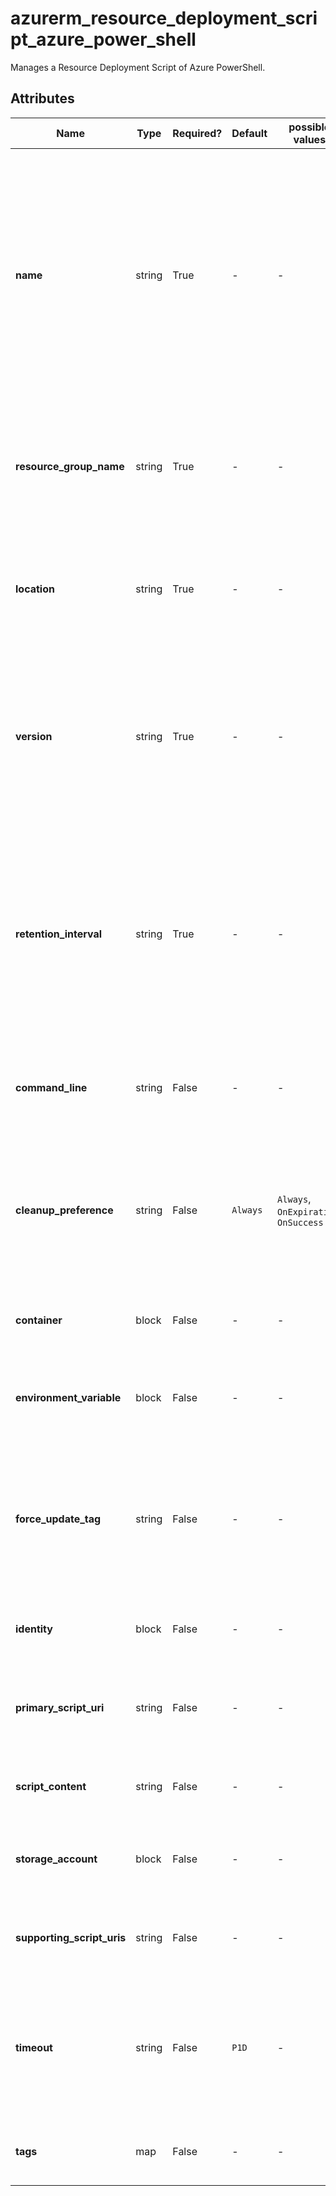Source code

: # azurerm_resource_deployment_script_azure_power_shell

Manages a Resource Deployment Script of Azure PowerShell.

## Attributes

| Name | Type | Required? | Default  | possible values | Description |
| ---- | ---- | --------- | -------- | ----------- | ----------- |
| **name** | string | True | -  |  -  | Specifies the name which should be used for this Resource Deployment Script. The name length must be from 1 to 260 characters. The name can only contain alphanumeric, underscore, parentheses, hyphen and period, and it cannot end with a period. Changing this forces a new Resource Deployment Script to be created. | 
| **resource_group_name** | string | True | -  |  -  | Specifies the name of the Resource Group where the Resource Deployment Script should exist. Changing this forces a new Resource Deployment Script to be created. | 
| **location** | string | True | -  |  -  | Specifies the Azure Region where the Resource Deployment Script should exist. Changing this forces a new Resource Deployment Script to be created. | 
| **version** | string | True | -  |  -  | Specifies the version of the Azure PowerShell that should be used in the format `X.Y` (e.g. `9.7`). A canonical list of versions [is available from the Microsoft Container Registry API](https://mcr.microsoft.com/v2/azure-powershell/tags/list). Changing this forces a new Resource Deployment Script to be created. | 
| **retention_interval** | string | True | -  |  -  | Interval for which the service retains the script resource after it reaches a terminal state. Resource will be deleted when this duration expires. The time duration should be between `1` hour and `26` hours (inclusive) and should be specified in ISO 8601 format. Changing this forces a new Resource Deployment Script to be created. | 
| **command_line** | string | False | -  |  -  | Command line arguments to pass to the script. Changing this forces a new Resource Deployment Script to be created. | 
| **cleanup_preference** | string | False | `Always`  |  `Always`, `OnExpiration`, `OnSuccess`  | Specifies the cleanup preference when the script execution gets in a terminal state. Possible values are `Always`, `OnExpiration`, `OnSuccess`. Defaults to `Always`. Changing this forces a new Resource Deployment Script to be created. | 
| **container** | block | False | -  |  -  | A `container` block. Changing this forces a new Resource Deployment Script to be created. | 
| **environment_variable** | block | False | -  |  -  | An `environment_variable` block. Changing this forces a new Resource Deployment Script to be created. | 
| **force_update_tag** | string | False | -  |  -  | Gets or sets how the deployment script should be forced to execute even if the script resource has not changed. Can be current time stamp or a GUID. Changing this forces a new Resource Deployment Script to be created. | 
| **identity** | block | False | -  |  -  | An `identity` block. Changing this forces a new Resource Deployment Script to be created. | 
| **primary_script_uri** | string | False | -  |  -  | Uri for the script. This is the entry point for the external script. Changing this forces a new Resource Deployment Script to be created. | 
| **script_content** | string | False | -  |  -  | Script body. Changing this forces a new Resource Deployment Script to be created. | 
| **storage_account** | block | False | -  |  -  | A `storage_account` block. Changing this forces a new Resource Deployment Script to be created. | 
| **supporting_script_uris** | string | False | -  |  -  | Supporting files for the external script. Changing this forces a new Resource Deployment Script to be created. | 
| **timeout** | string | False | `P1D`  |  -  | Maximum allowed script execution time specified in ISO 8601 format. Needs to be greater than 0 and smaller than 1 day. Defaults to `P1D`. Changing this forces a new Resource Deployment Script to be created. | 
| **tags** | map | False | -  |  -  | A mapping of tags which should be assigned to the Resource Deployment Script. | 

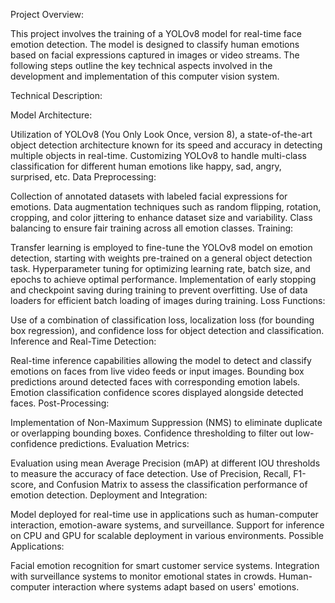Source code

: Project Overview:

This project involves the training of a YOLOv8 model for real-time face emotion detection. The model is designed to classify human emotions based on facial expressions captured in images or video streams. The following steps outline the key technical aspects involved in the development and implementation of this computer vision system.

Technical Description:

Model Architecture:

Utilization of YOLOv8 (You Only Look Once, version 8), a state-of-the-art object detection architecture known for its speed and accuracy in detecting multiple objects in real-time.
Customizing YOLOv8 to handle multi-class classification for different human emotions like happy, sad, angry, surprised, etc.
Data Preprocessing:

Collection of annotated datasets with labeled facial expressions for emotions.
Data augmentation techniques such as random flipping, rotation, cropping, and color jittering to enhance dataset size and variability.
Class balancing to ensure fair training across all emotion classes.
Training:

Transfer learning is employed to fine-tune the YOLOv8 model on emotion detection, starting with weights pre-trained on a general object detection task.
Hyperparameter tuning for optimizing learning rate, batch size, and epochs to achieve optimal performance.
Implementation of early stopping and checkpoint saving during training to prevent overfitting.
Use of data loaders for efficient batch loading of images during training.
Loss Functions:

Use of a combination of classification loss, localization loss (for bounding box regression), and confidence loss for object detection and classification.
Inference and Real-Time Detection:

Real-time inference capabilities allowing the model to detect and classify emotions on faces from live video feeds or input images.
Bounding box predictions around detected faces with corresponding emotion labels.
Emotion classification confidence scores displayed alongside detected faces.
Post-Processing:

Implementation of Non-Maximum Suppression (NMS) to eliminate duplicate or overlapping bounding boxes.
Confidence thresholding to filter out low-confidence predictions.
Evaluation Metrics:

Evaluation using mean Average Precision (mAP) at different IOU thresholds to measure the accuracy of face detection.
Use of Precision, Recall, F1-score, and Confusion Matrix to assess the classification performance of emotion detection.
Deployment and Integration:

Model deployed for real-time use in applications such as human-computer interaction, emotion-aware systems, and surveillance.
Support for inference on CPU and GPU for scalable deployment in various environments.
Possible Applications:

Facial emotion recognition for smart customer service systems.
Integration with surveillance systems to monitor emotional states in crowds.
Human-computer interaction where systems adapt based on users' emotions.
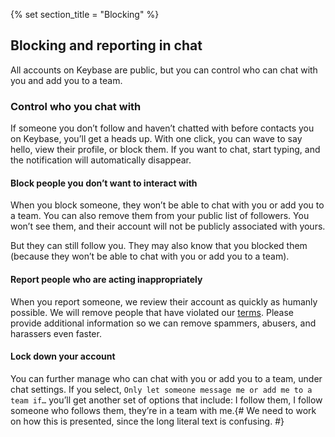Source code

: {% set section_title = "Blocking" %}

## Blocking and reporting in chat
All accounts on Keybase are public, but you can control who can chat with you and add you to a team.

### Control who you chat with
If someone you don’t follow and haven’t chatted with before contacts you on Keybase, you’ll get a heads up. With one click, you can wave to say hello, view their profile, or block them. If you want to chat, start typing, and the notification will automatically disappear.

#### Block people you don’t want to interact with
When you block someone, they won’t be able to chat with you or add you to a team. You can also remove them from your public list of followers. You won’t see them, and their account will not be publicly associated with yours.

But they can still follow you. They may also know that you blocked them (because they won’t be able to chat with you or add you to a team).

#### Report people who are acting inappropriately
When you report someone, we review their account as quickly as humanly possible. We will remove people that have violated our [terms](https://keybase.io/docs/terms). Please provide additional information so we can remove spammers, abusers, and harassers even faster.

#### Lock down your account
You can further manage who can chat with you or add you to a team, under chat settings. If you select, ``Only let someone message me or add me to a team if…`` you’ll get another set of options that include: I follow them, I follow someone who follows them, they’re in a team with me.{# We need to work on how this is presented, since the long literal text is confusing. #}
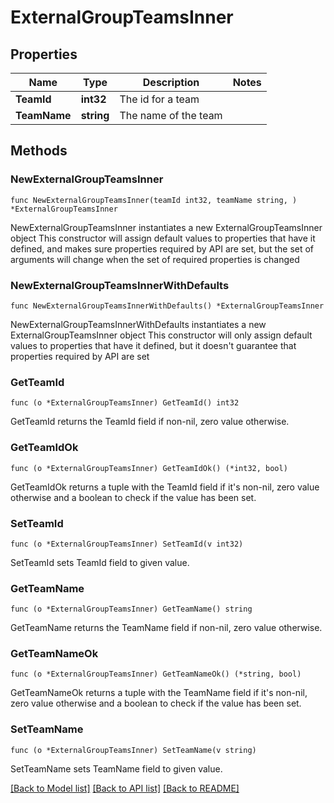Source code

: # ExternalGroupTeamsInner

## Properties

Name | Type | Description | Notes
------------ | ------------- | ------------- | -------------
**TeamId** | **int32** | The id for a team | 
**TeamName** | **string** | The name of the team | 

## Methods

### NewExternalGroupTeamsInner

`func NewExternalGroupTeamsInner(teamId int32, teamName string, ) *ExternalGroupTeamsInner`

NewExternalGroupTeamsInner instantiates a new ExternalGroupTeamsInner object
This constructor will assign default values to properties that have it defined,
and makes sure properties required by API are set, but the set of arguments
will change when the set of required properties is changed

### NewExternalGroupTeamsInnerWithDefaults

`func NewExternalGroupTeamsInnerWithDefaults() *ExternalGroupTeamsInner`

NewExternalGroupTeamsInnerWithDefaults instantiates a new ExternalGroupTeamsInner object
This constructor will only assign default values to properties that have it defined,
but it doesn't guarantee that properties required by API are set

### GetTeamId

`func (o *ExternalGroupTeamsInner) GetTeamId() int32`

GetTeamId returns the TeamId field if non-nil, zero value otherwise.

### GetTeamIdOk

`func (o *ExternalGroupTeamsInner) GetTeamIdOk() (*int32, bool)`

GetTeamIdOk returns a tuple with the TeamId field if it's non-nil, zero value otherwise
and a boolean to check if the value has been set.

### SetTeamId

`func (o *ExternalGroupTeamsInner) SetTeamId(v int32)`

SetTeamId sets TeamId field to given value.


### GetTeamName

`func (o *ExternalGroupTeamsInner) GetTeamName() string`

GetTeamName returns the TeamName field if non-nil, zero value otherwise.

### GetTeamNameOk

`func (o *ExternalGroupTeamsInner) GetTeamNameOk() (*string, bool)`

GetTeamNameOk returns a tuple with the TeamName field if it's non-nil, zero value otherwise
and a boolean to check if the value has been set.

### SetTeamName

`func (o *ExternalGroupTeamsInner) SetTeamName(v string)`

SetTeamName sets TeamName field to given value.



[[Back to Model list]](../README.md#documentation-for-models) [[Back to API list]](../README.md#documentation-for-api-endpoints) [[Back to README]](../README.md)


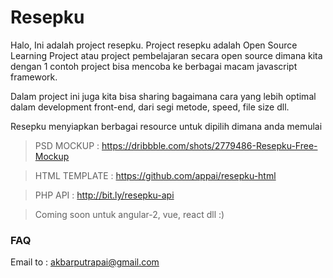 # Resepku 

Halo, Ini adalah project resepku.
Project resepku adalah Open Source Learning Project atau project pembelajaran secara open source dimana kita dengan 1 contoh project bisa mencoba ke berbagai macam javascript framework.

Dalam project ini juga kita bisa sharing bagaimana cara yang lebih optimal dalam development front-end, dari segi metode, speed, file size dll.

Resepku menyiapkan berbagai resource untuk dipilih dimana anda memulai

> PSD MOCKUP : https://dribbble.com/shots/2779486-Resepku-Free-Mockup

> HTML TEMPLATE : https://github.com/appai/resepku-html

> PHP API : http://bit.ly/resepku-api

> Coming soon untuk angular-2, vue, react dll :)

### FAQ

Email to : akbarputrapai@gmail.com
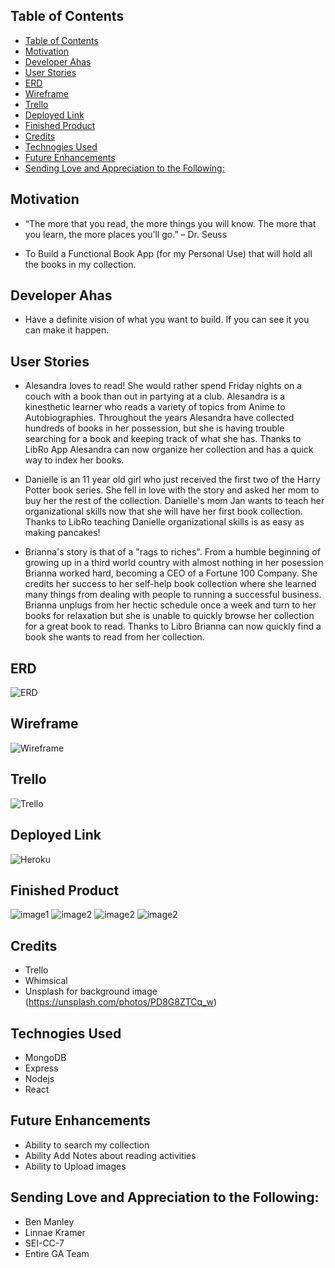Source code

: ## Table of Contents

- [Table of Contents](#table-of-contents)
- [Motivation](#motivation)
- [Developer Ahas](#developer-ahas)
- [User Stories](#user-stories)
- [ERD](#erd)
- [Wireframe](#wireframe)
- [Trello](#trello)
- [Deployed Link](#deployed-link)
- [Finished Product](#finished-product)
- [Credits](#credits)
- [Technogies Used](#technogies-used)
- [Future Enhancements](#future-enhancements)
- [Sending Love and Appreciation to the Following:](#sending-love-and-appreciation-to-the-following)

## Motivation

- “The more that you read, the more things you will know. The more that you learn, the more places you’ll go.” – Dr. Seuss
  
- To Build a Functional Book App (for my Personal Use) that will hold all the books in my collection.


## Developer Ahas

- Have a definite vision of what you want to build. If you can see it you can make it happen.


## User Stories
-  Alesandra loves to read! She would rather spend Friday nights on a couch with a book than out in partying at a club. Alesandra is a kinesthetic learner who reads a variety of topics from Anime to Autobiographies. Throughout the years Alesandra have collected hundreds of books in her possession, but she is having trouble searching for a book and keeping track of what she has. Thanks to LibRo App Alesandra can now organize her collection and has a quick way to index her books.
  
- Danielle is an 11 year old girl who just received the first two of the Harry Potter book series. She fell in love with the story and asked her mom to buy her the rest of the collection. Danielle's mom Jan wants to teach her organizational skills now that she will have her first book collection. Thanks to LibRo teaching Danielle organizational skills is as easy as making pancakes!
  
- Brianna's story is that of a "rags to riches". From a humble beginning of growing up in a third world country with almost nothing in her posession Brianna worked hard, becoming a CEO of a Fortune 100 Company. She credits her success to her self-help book collection where she learned many things from dealing with people to running a successful business. Brianna unplugs from her hectic schedule once a week and turn to her books for relaxation but she is unable to quickly browse her collection for a great book to read. Thanks to Libro Brianna can now quickly find a book she wants to read from her collection.

## ERD
![ERD](https://i.imgur.com/O0vjBKv.png)

## Wireframe
![Wireframe](https://i.imgur.com/F93B8iT.png)

## Trello
![Trello](https://trello.com/b/JBmPqtiZ/mern-stack-project-4)

## Deployed Link
![Heroku](https://libro100.herokuapp.com/login)

## Finished Product
![image1]()
![image2]()
![image2]()
![image2]()

## Credits
- Trello
- Whimsical
- Unsplash for background image (https://unsplash.com/photos/PD8G8ZTCq_w)


## Technogies Used  
- MongoDB
- Express
- Nodejs
- React


## Future Enhancements
- Ability to search my collection
- Ability Add Notes about reading activities
- Ability to Upload images

## Sending Love and Appreciation to the Following:
- Ben Manley
- Linnae Kramer
- SEI-CC-7
- Entire GA Team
┄┄┄┄┄┄
§ YOUR TASK: Those lines of the records above that run from the one containing "Maximum allowed script" through the one containing "Transfer learning is" should be returned exactly, with no pictures among them.

§ RESPONSE AREA:
| **timeout** | string | False | `P1D`  |  -  | Maximum allowed script execution time specified in ISO 8601 format. Needs to be greater than 0 and smaller than 1 day. Defaults to `P1D`. Changing this forces a new Resource Deployment Script to be created. | 
| **tags** | map | False | -  |  -  | A mapping of tags which should be assigned to the Resource Deployment Script. | 

Source code

: Project Overview:

This project involves the training of a YOLOv8 model for real-time face emotion detection. The model is designed to classify human emotions based on facial expressions captured in images or video streams. The following steps outline the key technical aspects involved in the development and implementation of this computer vision system.

Technical Description:

Model Architecture:

Utilization of YOLOv8 (You Only Look Once, version 8), a state-of-the-art object detection architecture known for its speed and accuracy in detecting multiple objects in real-time.
Customizing YOLOv8 to handle multi-class classification for different human emotions like happy, sad, angry, surprised, etc.
Data Preprocessing:

Collection of annotated datasets with labeled facial expressions for emotions.
Data augmentation techniques such as random flipping, rotation, cropping, and color jittering to enhance dataset size and variability.
Class balancing to ensure fair training across all emotion classes.
Training:

Transfer learning is employed to fine-tune the YOLOv8 model on emotion detection, starting with weights pre-trained on a general object detection task.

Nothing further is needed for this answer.